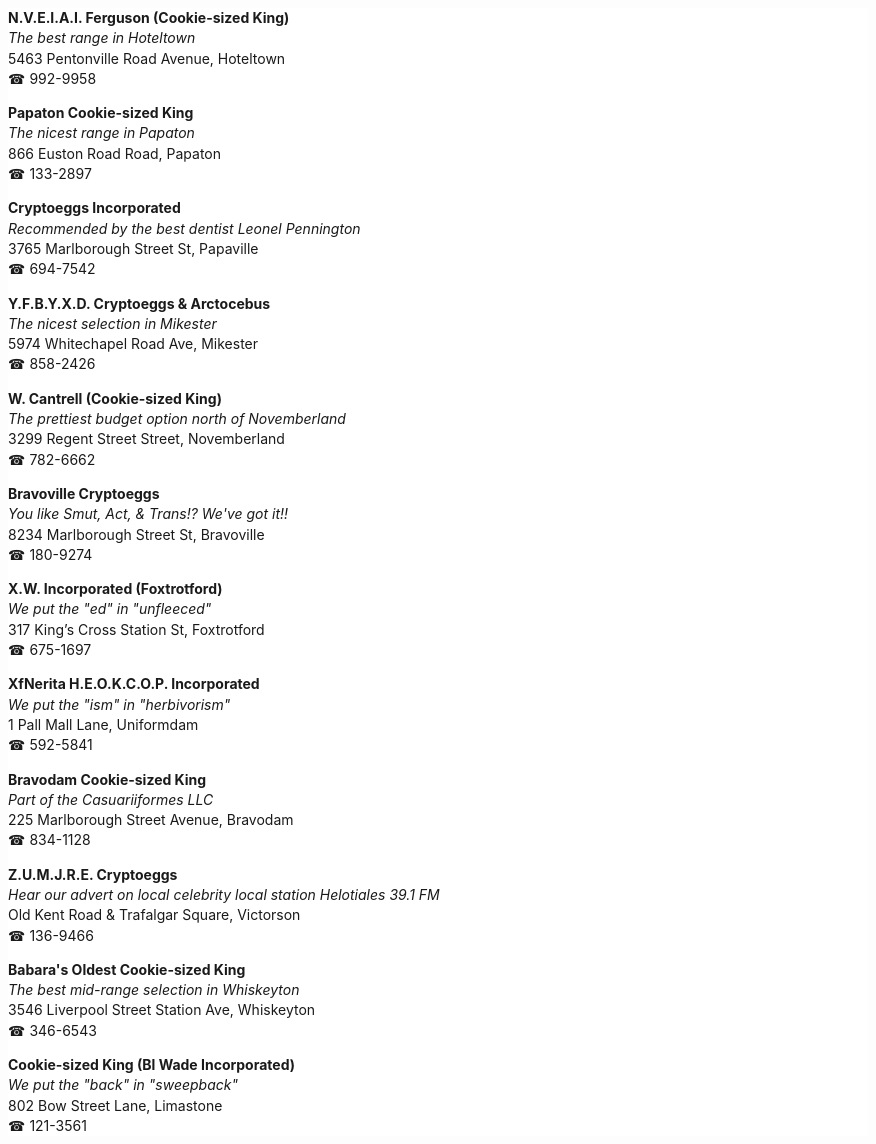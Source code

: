 **N.V.E.I.A.I. Ferguson (Cookie-sized King)**  
_The best range in Hoteltown_  
5463 Pentonville Road Avenue, Hoteltown  
☎ 992-9958

**Papaton Cookie-sized King**  
_The nicest range in Papaton_  
866 Euston Road Road, Papaton  
☎ 133-2897

**Cryptoeggs Incorporated**  
_Recommended by the best dentist Leonel Pennington_  
3765 Marlborough Street St, Papaville  
☎ 694-7542

**Y.F.B.Y.X.D. Cryptoeggs & Arctocebus**  
_The nicest selection in Mikester_  
5974 Whitechapel Road Ave, Mikester  
☎ 858-2426

**W. Cantrell (Cookie-sized King)**  
_The prettiest budget option north of Novemberland_  
3299 Regent Street Street, Novemberland  
☎ 782-6662

**Bravoville Cryptoeggs**  
_You like Smut, Act, & Trans!? We've got it!!_  
8234 Marlborough Street St, Bravoville  
☎ 180-9274

**X.W. Incorporated (Foxtrotford)**  
_We put the "ed" in "unfleeced"_  
317 King’s Cross Station St, Foxtrotford  
☎ 675-1697

**XfNerita H.E.O.K.C.O.P. Incorporated**  
_We put the "ism" in "herbivorism"_  
1 Pall Mall Lane, Uniformdam  
☎ 592-5841

**Bravodam Cookie-sized King**  
_Part of the Casuariiformes LLC_  
225 Marlborough Street Avenue, Bravodam  
☎ 834-1128

**Z.U.M.J.R.E. Cryptoeggs**  
_Hear our advert on local celebrity local station Helotiales 39.1 FM_  
Old Kent Road & Trafalgar Square, Victorson  
☎ 136-9466

**Babara's Oldest Cookie-sized King**  
_The best mid-range selection in Whiskeyton_  
3546 Liverpool Street Station Ave, Whiskeyton  
☎ 346-6543

**Cookie-sized King (Bl Wade Incorporated)**  
_We put the "back" in "sweepback"_  
802 Bow Street Lane, Limastone  
☎ 121-3561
--- --- ---
• Instructions to follow
Please filter the entries above down to the lines holding "nicest" and copy them.

• Your response
_The nicest range in Papaton_  
_The nicest selection in Mikester_  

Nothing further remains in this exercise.